Whether you’re starting a new website or migrating a static Web site to a more dynamic platform, if content management is your biggest problem and you hope to make your site more engaging to visitors, your first choice of a content management system should be Joomla, preferably the latest release possible. For the mid-sized to large content-based website, Joomla offers several features that make it the first option for developers. In fact, this website is an example of a Joomla site to its very core.
First of all, Joomla is completely free. It is open source software, which means that as long as you agree to the terms stated on their website and use the software only as it is intended, you are welcome to develop your website without paying any upfront costs. There are many other development tools out there that cost an arm and a leg and after spending a couple of years experimenting, it seemed that they often had bugs and other issues. With that said, the fact that it is open source means it’s a project that people genuinely believe in. Therefore, the support forums on the main Joomla site are beyond compare and I’ve never had a question, basic or advanced, that hadn’t already been addressed somewhere. The one time I did have a statement to make, it was immediately replied to. People care about the success, failure and viability of open source and Joomla and products like it are often very well-maintained with a support team of volunteers.

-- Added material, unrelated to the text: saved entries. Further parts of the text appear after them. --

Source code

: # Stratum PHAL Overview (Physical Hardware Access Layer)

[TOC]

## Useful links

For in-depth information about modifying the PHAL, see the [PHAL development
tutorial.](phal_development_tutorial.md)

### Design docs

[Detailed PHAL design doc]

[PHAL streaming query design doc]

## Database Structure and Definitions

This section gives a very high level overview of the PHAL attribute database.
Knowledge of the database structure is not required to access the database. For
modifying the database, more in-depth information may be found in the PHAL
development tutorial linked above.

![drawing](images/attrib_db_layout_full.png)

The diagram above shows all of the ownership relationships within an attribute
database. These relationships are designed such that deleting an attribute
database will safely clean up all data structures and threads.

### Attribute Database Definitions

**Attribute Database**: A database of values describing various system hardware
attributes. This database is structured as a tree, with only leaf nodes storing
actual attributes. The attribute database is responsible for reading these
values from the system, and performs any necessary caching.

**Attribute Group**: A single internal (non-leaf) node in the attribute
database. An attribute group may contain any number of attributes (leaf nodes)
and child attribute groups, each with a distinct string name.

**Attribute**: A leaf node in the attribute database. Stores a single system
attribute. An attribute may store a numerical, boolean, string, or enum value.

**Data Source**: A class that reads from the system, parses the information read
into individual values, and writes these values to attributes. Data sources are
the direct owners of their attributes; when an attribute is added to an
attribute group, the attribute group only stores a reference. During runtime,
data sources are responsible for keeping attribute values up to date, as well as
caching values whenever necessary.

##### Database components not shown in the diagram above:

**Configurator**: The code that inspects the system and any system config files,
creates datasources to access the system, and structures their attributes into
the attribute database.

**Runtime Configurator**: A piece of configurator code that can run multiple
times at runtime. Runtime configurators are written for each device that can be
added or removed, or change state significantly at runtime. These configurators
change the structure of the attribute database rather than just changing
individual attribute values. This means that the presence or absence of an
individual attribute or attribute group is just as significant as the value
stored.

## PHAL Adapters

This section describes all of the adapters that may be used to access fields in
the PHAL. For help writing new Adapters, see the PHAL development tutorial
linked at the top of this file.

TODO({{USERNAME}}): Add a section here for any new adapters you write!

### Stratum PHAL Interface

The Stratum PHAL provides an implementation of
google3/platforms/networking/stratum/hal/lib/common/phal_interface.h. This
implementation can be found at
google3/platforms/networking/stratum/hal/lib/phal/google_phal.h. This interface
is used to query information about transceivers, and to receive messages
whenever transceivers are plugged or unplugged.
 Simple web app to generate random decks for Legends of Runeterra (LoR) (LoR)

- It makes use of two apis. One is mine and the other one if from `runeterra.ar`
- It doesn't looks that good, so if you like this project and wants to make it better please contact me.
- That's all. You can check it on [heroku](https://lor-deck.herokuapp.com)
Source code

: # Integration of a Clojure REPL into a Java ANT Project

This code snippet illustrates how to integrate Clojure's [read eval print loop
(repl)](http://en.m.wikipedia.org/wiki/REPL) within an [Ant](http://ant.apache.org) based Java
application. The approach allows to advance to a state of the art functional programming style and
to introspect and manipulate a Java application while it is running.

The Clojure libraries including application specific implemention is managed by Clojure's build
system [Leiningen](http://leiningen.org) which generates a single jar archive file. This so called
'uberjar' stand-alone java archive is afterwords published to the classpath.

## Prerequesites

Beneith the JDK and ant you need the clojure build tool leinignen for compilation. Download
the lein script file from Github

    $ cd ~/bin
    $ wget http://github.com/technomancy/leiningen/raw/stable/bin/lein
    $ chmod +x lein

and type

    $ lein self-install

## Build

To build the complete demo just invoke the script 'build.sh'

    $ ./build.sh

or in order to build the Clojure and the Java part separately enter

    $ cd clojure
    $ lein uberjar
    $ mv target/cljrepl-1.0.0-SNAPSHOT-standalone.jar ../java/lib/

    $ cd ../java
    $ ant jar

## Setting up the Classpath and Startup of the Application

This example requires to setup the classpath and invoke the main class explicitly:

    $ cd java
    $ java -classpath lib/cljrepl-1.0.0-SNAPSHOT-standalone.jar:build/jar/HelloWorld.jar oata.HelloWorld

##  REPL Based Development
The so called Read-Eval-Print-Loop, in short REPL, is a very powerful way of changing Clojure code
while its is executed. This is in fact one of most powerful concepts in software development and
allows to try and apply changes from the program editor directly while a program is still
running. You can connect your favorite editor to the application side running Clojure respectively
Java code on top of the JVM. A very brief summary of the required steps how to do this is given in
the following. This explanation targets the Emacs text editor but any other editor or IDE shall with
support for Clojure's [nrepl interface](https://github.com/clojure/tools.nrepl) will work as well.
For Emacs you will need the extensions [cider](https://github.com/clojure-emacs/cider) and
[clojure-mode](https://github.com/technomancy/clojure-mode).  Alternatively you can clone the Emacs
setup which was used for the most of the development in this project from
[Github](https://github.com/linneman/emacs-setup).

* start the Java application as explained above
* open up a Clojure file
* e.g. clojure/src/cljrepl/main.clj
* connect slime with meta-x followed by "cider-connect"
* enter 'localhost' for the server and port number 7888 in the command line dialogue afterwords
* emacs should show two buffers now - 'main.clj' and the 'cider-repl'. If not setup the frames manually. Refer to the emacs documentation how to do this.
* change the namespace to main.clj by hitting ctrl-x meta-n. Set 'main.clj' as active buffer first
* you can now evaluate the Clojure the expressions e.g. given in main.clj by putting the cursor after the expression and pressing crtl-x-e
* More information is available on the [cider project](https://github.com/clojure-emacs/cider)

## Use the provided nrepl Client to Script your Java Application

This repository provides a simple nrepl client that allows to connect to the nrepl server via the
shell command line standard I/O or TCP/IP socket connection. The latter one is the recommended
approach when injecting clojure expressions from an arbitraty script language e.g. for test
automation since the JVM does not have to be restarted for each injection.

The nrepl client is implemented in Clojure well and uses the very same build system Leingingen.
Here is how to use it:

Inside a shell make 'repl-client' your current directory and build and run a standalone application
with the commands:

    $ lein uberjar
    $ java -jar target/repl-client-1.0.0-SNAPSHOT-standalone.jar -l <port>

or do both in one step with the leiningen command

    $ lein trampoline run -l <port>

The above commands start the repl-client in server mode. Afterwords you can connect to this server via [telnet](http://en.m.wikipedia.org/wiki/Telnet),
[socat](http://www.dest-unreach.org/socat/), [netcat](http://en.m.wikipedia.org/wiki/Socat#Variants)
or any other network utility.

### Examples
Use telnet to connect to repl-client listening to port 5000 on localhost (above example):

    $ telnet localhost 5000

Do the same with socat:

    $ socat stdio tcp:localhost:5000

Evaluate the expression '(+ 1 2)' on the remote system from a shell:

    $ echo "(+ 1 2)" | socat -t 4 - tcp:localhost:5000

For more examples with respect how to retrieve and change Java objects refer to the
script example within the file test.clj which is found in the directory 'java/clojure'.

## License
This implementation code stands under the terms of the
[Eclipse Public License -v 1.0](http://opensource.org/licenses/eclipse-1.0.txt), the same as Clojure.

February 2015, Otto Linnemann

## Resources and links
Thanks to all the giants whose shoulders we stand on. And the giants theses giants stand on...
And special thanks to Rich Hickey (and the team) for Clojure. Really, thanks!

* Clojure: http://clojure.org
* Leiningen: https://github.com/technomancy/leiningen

Aside from being free and open source software, another element that makes Joomla the ideal content management system for your website is that it is incredibly easy to use and implement. If your web host grants you access to Fantastico, chances are it will be a one-click upload to get the initial framework onto your site. Even manual installation is a breeze and only minimal knowledge of basic PHP concepts and coding is necessary. Another aspect of this is that the documentation and support system made up entirely of volunteers is beyond compare so even if you have trouble with basic issues, chances are it’s addressed somewhere in the documentation for Joomla and if not, the forums will very likely cover what you need to know.
As a note on the ease of use of Joomla as your content management for a new or existing website, make sure you plan ahead and create a content map as well as spend the necessary time with the documentation. When you are setting up Joomla and preparing to look over your content, once you’ve made a detailed plan of action for your website, spend at least one entire day; preferably around 5-7 hours, reading through all of the documentation and getting a firm handle on how Joomla operates as a content management system. The last thing you want is to dive right in, get a great deal of content plugged in and the template just right only to find you have to start from scratch. While it’s easy to learn and use, you want to make sure you’ve dedicated enough time to preparation, including your website plan based on what Joomla as a content management system can do and learning how to effectively and efficiently work with it.